Data section

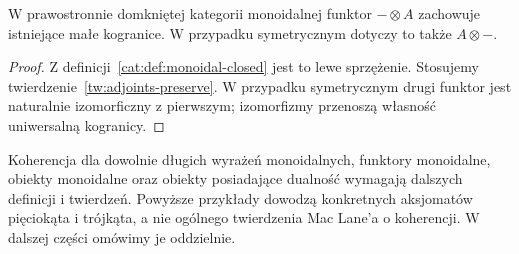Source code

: \begin{stwierdzenie}\label{cat:prop:closed-colimits}
W prawostronnie domkniętej kategorii monoidalnej funktor $-\otimes A$ zachowuje istniejące małe kogranice. W przypadku symetrycznym dotyczy to także $A\otimes-$.
\end{stwierdzenie}
\begin{proof}
Z definicji~\ref{cat:def:monoidal-closed} jest to lewe sprzężenie. Stosujemy twierdzenie~\ref{tw:adjoints-preserve}. W przypadku symetrycznym drugi funktor jest naturalnie izomorficzny z pierwszym; izomorfizmy przenoszą własność uniwersalną kogranicy.
\end{proof}

\begin{uwaga}
Koherencja dla dowolnie długich wyrażeń monoidalnych, funktory monoidalne, obiekty monoidalne oraz obiekty posiadające dualność wymagają dalszych definicji i twierdzeń. Powyższe przykłady dowodzą konkretnych aksjomatów pięciokąta i trójkąta, a nie ogólnego twierdzenia Mac Lane'a o koherencji. W dalszej części omówimy je oddzielnie.
\end{uwaga}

Aim of the task
Repeat the data word for word; drop the pictures.

Written response
Source code

: \begin{stwierdzenie}\label{cat:prop:closed-colimits}
W prawostronnie domkniętej kategorii monoidalnej funktor $-\otimes A$ zachowuje istniejące małe kogranice. W przypadku symetrycznym dotyczy to także $A\otimes-$.
\end{stwierdzenie}
\begin{proof}
Z definicji~\ref{cat:def:monoidal-closed} jest to lewe sprzężenie. Stosujemy twierdzenie~\ref{tw:adjoints-preserve}. W przypadku symetrycznym drugi funktor jest naturalnie izomorficzny z pierwszym; izomorfizmy przenoszą własność uniwersalną kogranicy.
\end{proof}

\begin{uwaga}
Koherencja dla dowolnie długich wyrażeń monoidalnych, funktory monoidalne, obiekty monoidalne oraz obiekty posiadające dualność wymagają dalszych definicji i twierdzeń. Powyższe przykłady dowodzą konkretnych aksjomatów pięciokąta i trójkąta, a nie ogólnego twierdzenia Mac Lane'a o koherencji. W dalszej części omówimy je oddzielnie.
\end{uwaga}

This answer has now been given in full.